Dieser Ausfall zeigt deutlich die Funktion der Primärregelleistung sowie deren zeitliche Komponente der Aktivierungszeit. Er zeigt aber auch die Empfinglichkeit des Stromnetzes beim Ausfall großer Erzeugungseinheiten. In diesem Fall hat der Ausfall einer Einheit ca. 50 % des Regelbereichs der PRL beansprucht. Bis zum Abwurf von Verbrauchern hätte der Frequenzabfall ca. 9  mal so groß sein müssen.

Kommentar

von Franz Hein: Der hohe Gradient beim kurzfristigen Frequenzeinbruch (32mHz/Sekunde) hat mich besonders interessiert. Ich habe den schlimmen Verdacht, dass der Umfang der Momentanreserve (in den sich drehenden Synchrongeneratoren) immer mehr abnimmt (Gaskraftwerke sind kaum mehr am Netz, weil diese Kraftwerke Geldvernichtungsmaschinen geworden sind – ferner werden Kernkraftwerke abgeschaltet und stillgelegt). Damit wird das Gesamtsystem immer fragiler und reagiert auf Leistungssprünge immer „aufgeregter“.

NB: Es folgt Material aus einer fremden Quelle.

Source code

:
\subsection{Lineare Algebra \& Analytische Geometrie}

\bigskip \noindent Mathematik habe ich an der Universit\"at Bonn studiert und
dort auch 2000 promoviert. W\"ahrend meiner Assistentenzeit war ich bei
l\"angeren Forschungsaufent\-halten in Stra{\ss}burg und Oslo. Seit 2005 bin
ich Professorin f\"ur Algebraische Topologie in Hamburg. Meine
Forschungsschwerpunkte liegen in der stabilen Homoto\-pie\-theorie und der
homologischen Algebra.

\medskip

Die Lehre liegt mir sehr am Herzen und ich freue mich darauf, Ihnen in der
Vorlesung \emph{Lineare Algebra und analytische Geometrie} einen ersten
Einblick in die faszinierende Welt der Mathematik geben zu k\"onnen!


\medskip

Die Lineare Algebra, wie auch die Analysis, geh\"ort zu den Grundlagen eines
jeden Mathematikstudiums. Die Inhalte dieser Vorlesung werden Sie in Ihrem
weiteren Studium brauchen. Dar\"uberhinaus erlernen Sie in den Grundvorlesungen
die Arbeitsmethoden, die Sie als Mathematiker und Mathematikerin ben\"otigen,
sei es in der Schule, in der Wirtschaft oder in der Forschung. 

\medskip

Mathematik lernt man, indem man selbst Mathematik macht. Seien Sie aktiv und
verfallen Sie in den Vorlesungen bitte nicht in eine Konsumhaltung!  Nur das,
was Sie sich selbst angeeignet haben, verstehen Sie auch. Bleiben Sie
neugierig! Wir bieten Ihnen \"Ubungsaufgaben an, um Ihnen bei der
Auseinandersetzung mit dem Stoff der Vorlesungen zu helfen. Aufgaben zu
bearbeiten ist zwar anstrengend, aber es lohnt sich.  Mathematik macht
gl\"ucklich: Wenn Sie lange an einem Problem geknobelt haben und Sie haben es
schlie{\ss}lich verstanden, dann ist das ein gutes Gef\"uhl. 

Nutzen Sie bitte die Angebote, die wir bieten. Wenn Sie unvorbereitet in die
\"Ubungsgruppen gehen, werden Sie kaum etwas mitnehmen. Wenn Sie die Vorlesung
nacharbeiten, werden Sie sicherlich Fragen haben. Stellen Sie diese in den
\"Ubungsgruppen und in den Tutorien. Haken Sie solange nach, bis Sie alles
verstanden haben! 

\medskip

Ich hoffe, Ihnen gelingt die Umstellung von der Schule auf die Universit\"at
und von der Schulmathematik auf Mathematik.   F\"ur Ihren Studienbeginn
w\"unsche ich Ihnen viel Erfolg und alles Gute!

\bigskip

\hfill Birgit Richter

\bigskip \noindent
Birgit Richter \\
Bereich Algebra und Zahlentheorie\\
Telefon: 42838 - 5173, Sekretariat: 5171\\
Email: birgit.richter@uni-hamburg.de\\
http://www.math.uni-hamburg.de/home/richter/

Wenn der Umstieg auf eine Vielzahl durch die von einer Leitstelle übermittelte Gesamtsicht orchestrierten und autonom agierenden Energiezellen gelingt, dann müsste – sofern in den Energiezellen sehr rasch auf Frequenzänderungen netzdienlich reagiert wird – das Ausregeln künftig sogar besser funktionieren als heute mit den wenigen (und immer weniger werdenden) regelnden Einheiten.